◆ WORK TASK: Please write out exactly the lines from the opening of the listing through the line that holds "#### [18] 4Sum", including both, and nothing else; no pictures.

◆ EXCERPTED DATA:
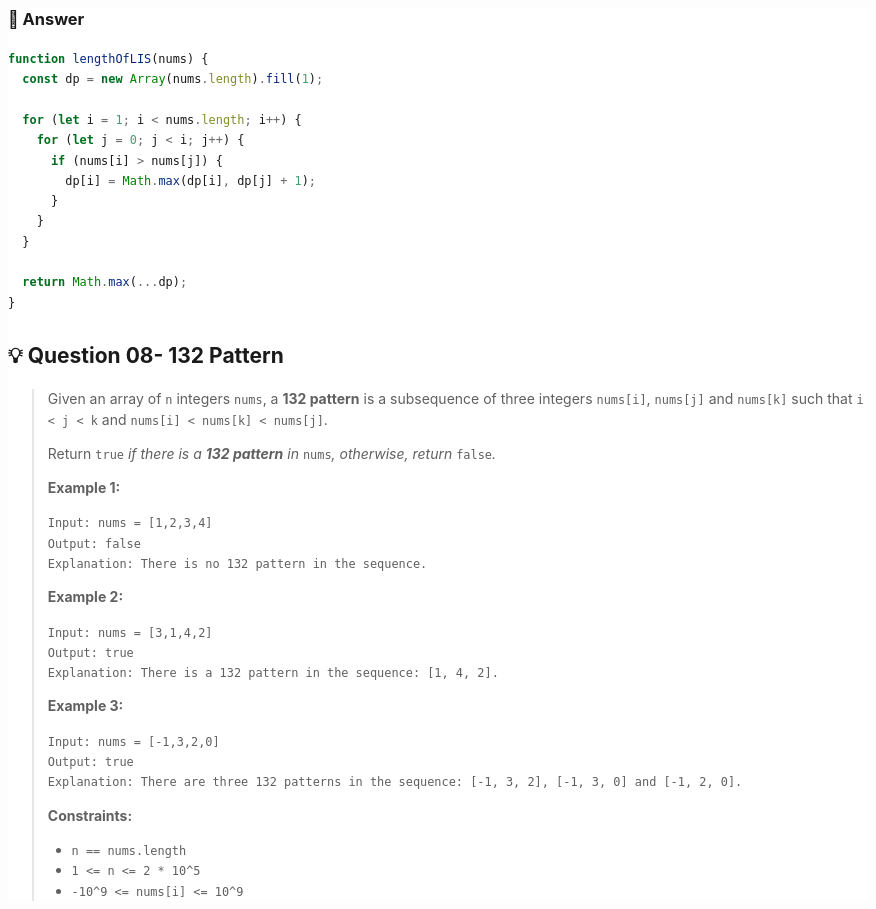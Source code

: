 ### 🚀 Answer

```javascript
function lengthOfLIS(nums) {
  const dp = new Array(nums.length).fill(1);

  for (let i = 1; i < nums.length; i++) {
    for (let j = 0; j < i; j++) {
      if (nums[i] > nums[j]) {
        dp[i] = Math.max(dp[i], dp[j] + 1);
      }
    }
  }

  return Math.max(...dp);
}
```

## 💡 Question 08- 132 Pattern

> Given an array of `n` integers `nums`, a **132 pattern** is a subsequence of three integers `nums[i]`, `nums[j]` and `nums[k]` such that `i < j < k` and `nums[i] < nums[k] < nums[j]`.
>
> Return `true` *if there is a **132 pattern** in* `nums`*, otherwise, return* `false`_._
>
> **Example 1:**
>
> ```
> Input: nums = [1,2,3,4]
> Output: false
> Explanation: There is no 132 pattern in the sequence.
> ```
>
> **Example 2:**
>
> ```
> Input: nums = [3,1,4,2]
> Output: true
> Explanation: There is a 132 pattern in the sequence: [1, 4, 2].
> ```
>
> **Example 3:**
>
> ```
> Input: nums = [-1,3,2,0]
> Output: true
> Explanation: There are three 132 patterns in the sequence: [-1, 3, 2], [-1, 3, 0] and [-1, 2, 0].
> ```
>
> **Constraints:**
>
> - `n == nums.length`
> - `1 <= n <= 2 * 10^5`
> - `-10^9 <= nums[i] <= 10^9`
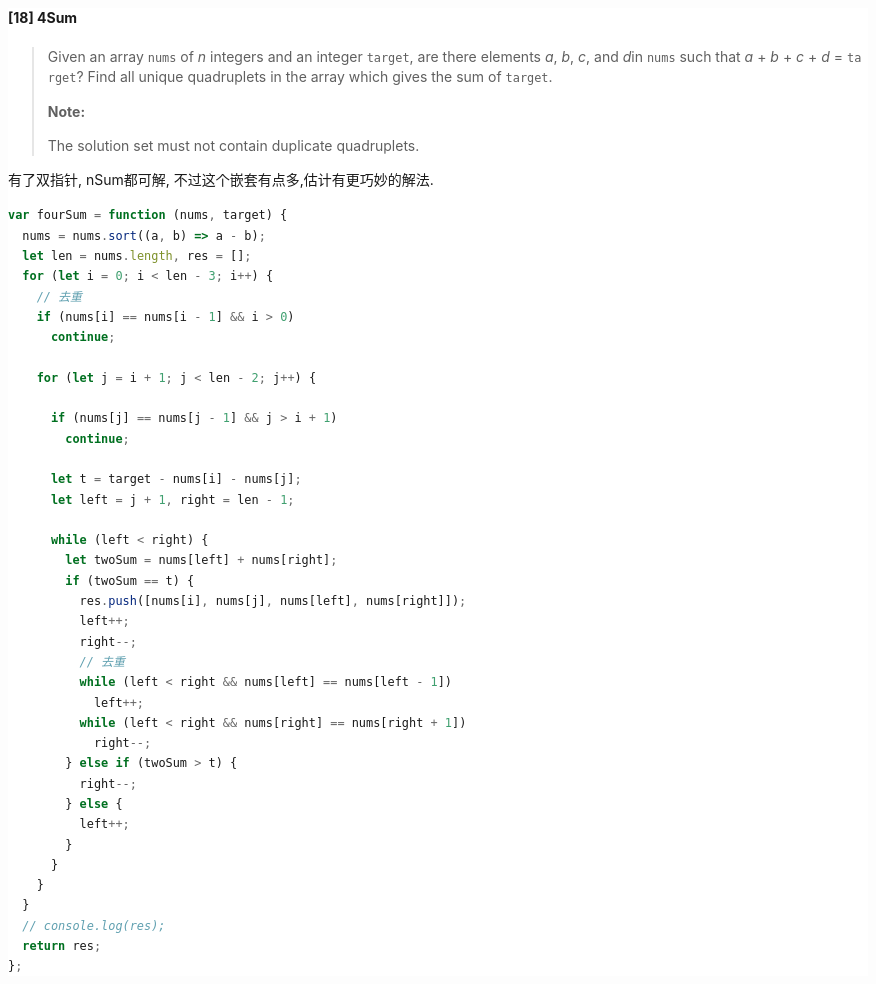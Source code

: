 #### [18] 4Sum

> Given an array `nums` of *n* integers and an integer `target`, are there elements *a*, *b*, *c*, and *d*in `nums` such that *a* + *b* + *c* + *d* = `target`? Find all unique quadruplets in the array which gives the sum of `target`.
>
> **Note:**
>
> The solution set must not contain duplicate quadruplets.

有了双指针, nSum都可解, 不过这个嵌套有点多,估计有更巧妙的解法.

```javascript
var fourSum = function (nums, target) {
  nums = nums.sort((a, b) => a - b);
  let len = nums.length, res = [];
  for (let i = 0; i < len - 3; i++) {
    // 去重
    if (nums[i] == nums[i - 1] && i > 0)
      continue;

    for (let j = i + 1; j < len - 2; j++) {

      if (nums[j] == nums[j - 1] && j > i + 1)
        continue;
        
      let t = target - nums[i] - nums[j];
      let left = j + 1, right = len - 1;

      while (left < right) {
        let twoSum = nums[left] + nums[right];
        if (twoSum == t) {
          res.push([nums[i], nums[j], nums[left], nums[right]]);
          left++;
          right--;
          // 去重
          while (left < right && nums[left] == nums[left - 1])
            left++;
          while (left < right && nums[right] == nums[right + 1])
            right--;
        } else if (twoSum > t) {
          right--;
        } else {
          left++;
        }
      }
    }
  }
  // console.log(res);
  return res;
};
```

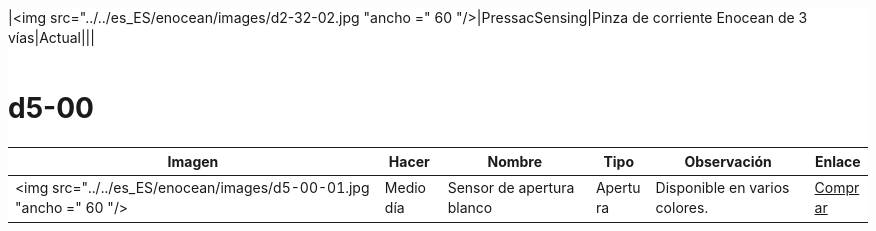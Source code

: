 |<img src="../../es_ES/enocean/images/d2-32-02.jpg "ancho =" 60 "/>|PressacSensing|Pinza de corriente Enocean de 3 vías|Actual|||

# d5-00
|Imagen|Hacer|Nombre|Tipo|Observación|Enlace|
|---|---|---|---|---|---|
|<img src="../../es_ES/enocean/images/d5-00-01.jpg "ancho =" 60 "/>|Mediodía|Sensor de apertura blanco|Apertura|Disponible en varios colores.|[Comprar](http://www.domadoo.fr/fr/peripheriques/2626-nodon-detecteur-d-ouverture-sans-fils-et-sans-piles-blanc-3700313920138.html)|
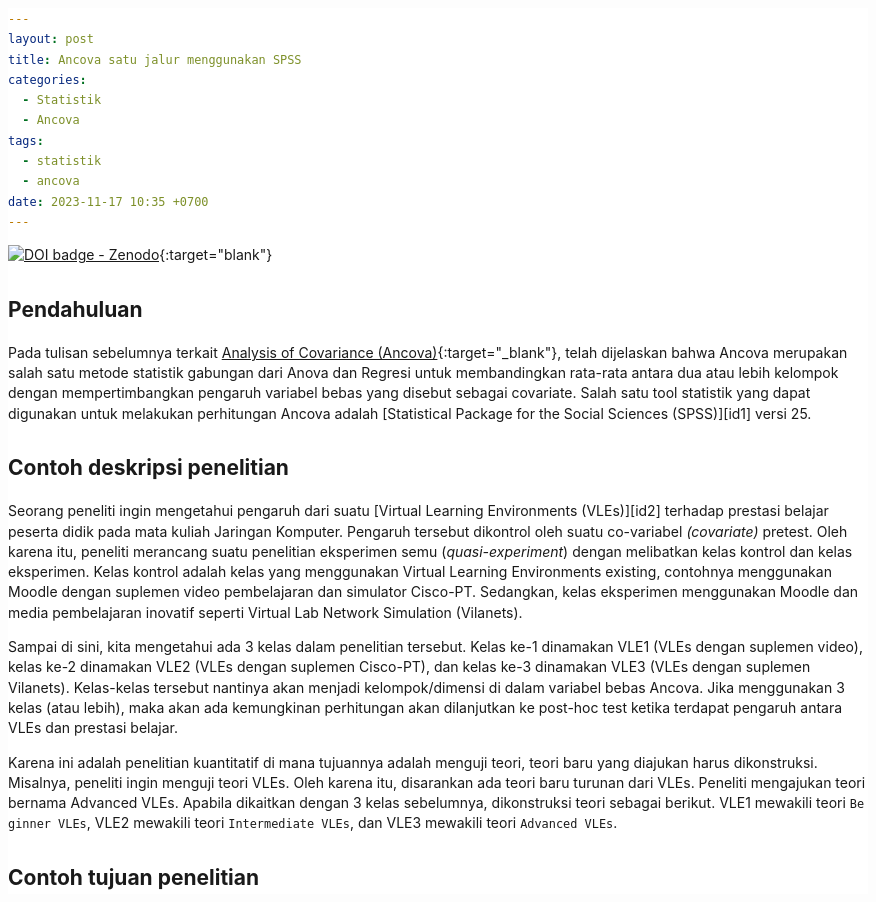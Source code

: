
 ```yaml
---
layout: post
title: Ancova satu jalur menggunakan SPSS
categories:
  - Statistik
  - Ancova
tags:
  - statistik
  - ancova
date: 2023-11-17 10:35 +0700
---
```


[![DOI badge - Zenodo](https://zenodo.org/badge/DOI/10.5281/zenodo.10219479.svg)](https://doi.org/10.5281/zenodo.10219479){:target="blank"}

## Pendahuluan

Pada tulisan sebelumnya terkait [Analysis of Covariance (Ancova)](https://saindras.github.io/posts/analysis-of-covariance-ancova/){:target="\_blank"}, telah dijelaskan bahwa Ancova merupakan salah satu metode statistik gabungan dari Anova dan Regresi untuk membandingkan rata-rata antara dua atau lebih kelompok dengan mempertimbangkan pengaruh variabel bebas yang disebut sebagai covariate. Salah satu tool statistik yang dapat digunakan untuk melakukan perhitungan Ancova adalah [Statistical Package for the Social Sciences (SPSS)][id1] versi 25.



## Contoh deskripsi penelitian



Seorang peneliti ingin mengetahui pengaruh dari suatu [Virtual Learning Environments (VLEs)][id2] terhadap prestasi belajar peserta didik pada mata kuliah Jaringan Komputer. Pengaruh tersebut dikontrol oleh suatu co-variabel _(covariate)_ pretest. Oleh karena itu, peneliti merancang suatu penelitian eksperimen semu (_quasi-experiment_) dengan melibatkan kelas kontrol dan kelas eksperimen. Kelas kontrol adalah kelas yang menggunakan Virtual Learning Environments existing, contohnya menggunakan Moodle dengan suplemen video pembelajaran dan simulator Cisco-PT. Sedangkan, kelas eksperimen menggunakan Moodle dan media pembelajaran inovatif seperti Virtual Lab Network Simulation (Vilanets).

Sampai di sini, kita mengetahui ada 3 kelas dalam penelitian tersebut. Kelas ke-1 dinamakan VLE1 (VLEs dengan suplemen video), kelas ke-2 dinamakan VLE2 (VLEs dengan suplemen Cisco-PT), dan kelas ke-3 dinamakan VLE3 (VLEs dengan suplemen Vilanets). Kelas-kelas tersebut nantinya akan menjadi kelompok/dimensi di dalam variabel bebas Ancova. Jika menggunakan 3 kelas (atau lebih), maka akan ada kemungkinan perhitungan akan dilanjutkan ke post-hoc test ketika terdapat pengaruh antara VLEs dan prestasi belajar.

Karena ini adalah penelitian kuantitatif di mana tujuannya adalah menguji teori, teori baru yang diajukan harus dikonstruksi. Misalnya, peneliti ingin menguji teori VLEs. Oleh karena itu, disarankan ada teori baru turunan dari VLEs. Peneliti mengajukan teori bernama Advanced VLEs. Apabila dikaitkan dengan 3 kelas sebelumnya, dikonstruksi teori sebagai berikut. VLE1 mewakili teori `Beginner VLEs`, VLE2 mewakili teori `Intermediate VLEs`, dan VLE3 mewakili teori `Advanced VLEs`.

## Contoh tujuan penelitian


[^footnote]: Pardoe, I. (2021). _Applied regression modeling_ (3rd ed). Wiley.
[^fn-nth-2]: Klopper, J. (2022). _Analysis of covariance using Python_. YouTube. <https://www.youtube.com/watch?v=FhZB1oGVrYc>{:target="blank"}.
[^fn-nth-3]: Field, A. (2017). _Discovering Statistics Using IBM SPSS Statistics_ (5th ed.). SAGE Publications.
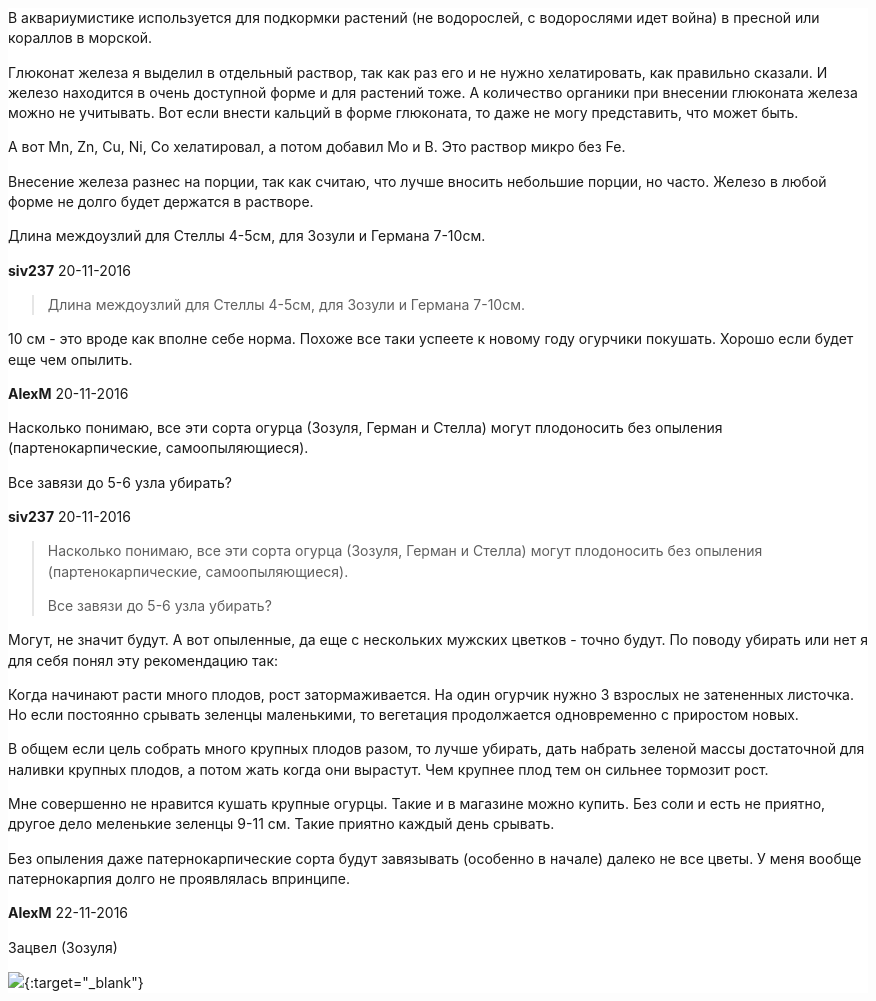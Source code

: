 В аквариумистике используется для подкормки растений (не водорослей, с водорослями идет война) в пресной или кораллов в морской.

Глюконат железа я выделил в отдельный раствор, так как раз его и не нужно хелатировать, как правильно сказали. И железо находится в очень доступной форме и для растений тоже. А количество органики при внесении глюконата железа можно не учитывать. Вот если внести кальций в форме глюконата, то даже не могу представить, что может быть.

А вот Mn, Zn, Cu, Ni, Co хелатировал, а потом добавил Mo и B. Это раствор микро без Fe.

Внесение железа разнес на порции, так как считаю, что лучше вносить небольшие порции, но часто. Железо в любой форме не долго будет держатся в растворе.

Длина междоузлий для Стеллы 4-5см, для Зозули и Германа 7-10см. 


**siv237** 20-11-2016

> Длина междоузлий для Стеллы 4-5см, для Зозули и Германа 7-10см.

10 см - это вроде как вполне себе норма. Похоже все таки успеете к новому году огурчики покушать. Хорошо если будет еще чем опылить.


**AlexM** 20-11-2016

Насколько понимаю, все эти сорта огурца (Зозуля, Герман и Стелла) могут плодоносить без опыления (партенокарпические, самоопыляющиеся).

Все завязи до 5-6 узла убирать?


**siv237** 20-11-2016

> Насколько понимаю, все эти сорта огурца (Зозуля, Герман и Стелла) могут плодоносить без опыления (партенокарпические, самоопыляющиеся).
> 
> Все завязи до 5-6 узла убирать?

Могут, не значит будут. А вот опыленные, да еще с нескольких мужских цветков - точно будут. По поводу убирать или нет я для себя понял эту рекомендацию так:

Когда начинают расти много плодов, рост затормаживается. На один огурчик нужно 3 взрослых не затененных листочка. Но если постоянно срывать зеленцы маленькими, то вегетация продолжается одновременно с приростом новых.

В общем если цель собрать много крупных плодов разом, то лучше убирать, дать набрать зеленой массы достаточной для наливки крупных плодов, а потом жать когда они вырастут. Чем крупнее плод тем он сильнее тормозит рост.

Мне совершенно не нравится кушать крупные огурцы. Такие и в магазине можно купить. Без соли и есть не приятно, другое дело меленькие зеленцы 9-11 см. Такие приятно каждый день срывать.

Без опыления даже патернокарпические сорта будут завязывать (особенно в начале) далеко не все цветы. У меня вообще патернокарпия долго не проявлялась впринципе.


**AlexM** 22-11-2016

Зацвел (Зозуля)

[![](/imagehost2/thumbs/20161122194726s.jpg)](https://t.me/ponics_ru_files/17938){:target="_blank"}
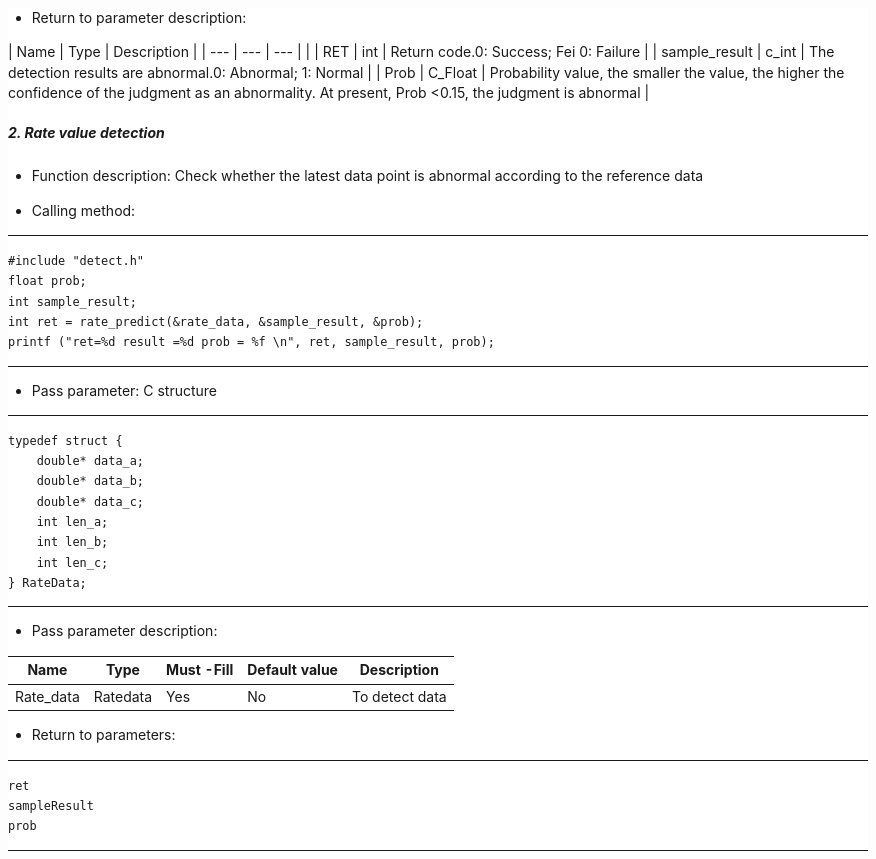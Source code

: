 * Return to parameter description:

| Name | Type | Description |
| --- | --- | --- | |
| RET | int | Return code.0: Success; Fei 0: Failure |
| sample_result | c_int | The detection results are abnormal.0: Abnormal; 1: Normal |
| Prob | C_Float | Probability value, the smaller the value, the higher the confidence of the judgment as an abnormality. At present, Prob <0.15, the judgment is abnormal |

##### 2. Rate value detection
* Function description: Check whether the latest data point is abnormal according to the reference data

* Calling method:

---
```
#include "detect.h"
float prob;
int sample_result;
int ret = rate_predict(&rate_data, &sample_result, &prob);
printf ("ret=%d result =%d prob = %f \n", ret, sample_result, prob);
```
---


* Pass parameter: C structure
---
```
typedef struct {
    double* data_a;
    double* data_b;
    double* data_c;
    int len_a;
    int len_b;
    int len_c;
} RateData;
```
---
* Pass parameter description:

| Name | Type | Must -Fill | Default value | Description |
| --- | --- | --- | ---- | --- |
| Rate_data | Ratedata | Yes | No | To detect data |


* Return to parameters:
---
```
ret
sampleResult
prob
```
---
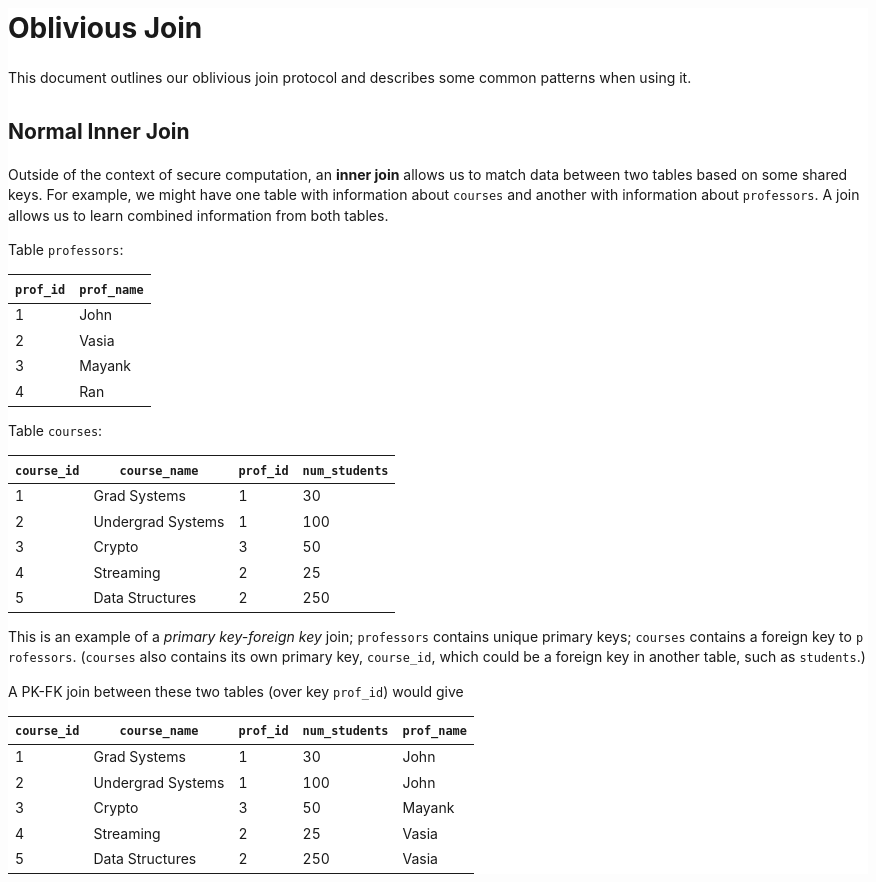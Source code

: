 # Oblivious Join

This document outlines our oblivious join protocol and describes some common patterns when using it.

## Normal Inner Join

Outside of the context of secure computation, an **inner join** allows us to match data between two tables based on some shared keys. For example, we might have one table with information about `courses` and another with information about `professors`. A join allows us to learn combined information from both tables.

Table `professors`:

| `prof_id` | `prof_name` |
| ---- | ------ |
| 1    | John   |
| 2    | Vasia  |
| 3    | Mayank |
| 4    | Ran    |

Table `courses`:

| `course_id` | `course_name` | `prof_id` | `num_students` |
| ---- | ------ | -------------- | -------------- |
|    1 | Grad Systems | 1 | 30 |
|    2 | Undergrad Systems | 1 | 100 |
|    3 | Crypto | 3 | 50 |
|    4 | Streaming | 2 | 25 |
|    5 | Data Structures | 2 | 250 |

This is an example of a _primary key-foreign key_ join; `professors` contains unique primary keys; `courses` contains a foreign key to `professors`. (`courses` also contains its own primary key, `course_id`, which could be a foreign key in another table, such as `students`.)

A PK-FK join between these two tables (over key `prof_id`) would give

| `course_id` | `course_name` | `prof_id` | `num_students` | `prof_name` |
| ---- | ------ | -------------- | -------------- | ---- |
|    1 | Grad Systems | 1 | 30 | John |
|    2 | Undergrad Systems | 1 | 100 | John |
|    3 | Crypto | 3 | 50 | Mayank |
|    4 | Streaming | 2 | 25 | Vasia |
|    5 | Data Structures | 2 | 250 | Vasia |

◆ WRITTEN SOLUTION:
Source code

: ### 🚀 Answer

```javascript
function lengthOfLIS(nums) {
  const dp = new Array(nums.length).fill(1);

  for (let i = 1; i < nums.length; i++) {
    for (let j = 0; j < i; j++) {
      if (nums[i] > nums[j]) {
        dp[i] = Math.max(dp[i], dp[j] + 1);
      }
    }
  }

  return Math.max(...dp);
}
```

## 💡 Question 08- 132 Pattern

> Given an array of `n` integers `nums`, a **132 pattern** is a subsequence of three integers `nums[i]`, `nums[j]` and `nums[k]` such that `i < j < k` and `nums[i] < nums[k] < nums[j]`.
>
> Return `true` *if there is a **132 pattern** in* `nums`*, otherwise, return* `false`_._
>
> **Example 1:**
>
> ```
> Input: nums = [1,2,3,4]
> Output: false
> Explanation: There is no 132 pattern in the sequence.
> ```
>
> **Example 2:**
>
> ```
> Input: nums = [3,1,4,2]
> Output: true
> Explanation: There is a 132 pattern in the sequence: [1, 4, 2].
> ```
>
> **Example 3:**
>
> ```
> Input: nums = [-1,3,2,0]
> Output: true
> Explanation: There are three 132 patterns in the sequence: [-1, 3, 2], [-1, 3, 0] and [-1, 2, 0].
> ```
>
> **Constraints:**
>
> - `n == nums.length`
> - `1 <= n <= 2 * 10^5`
> - `-10^9 <= nums[i] <= 10^9`
Source code

: #### [18] 4Sum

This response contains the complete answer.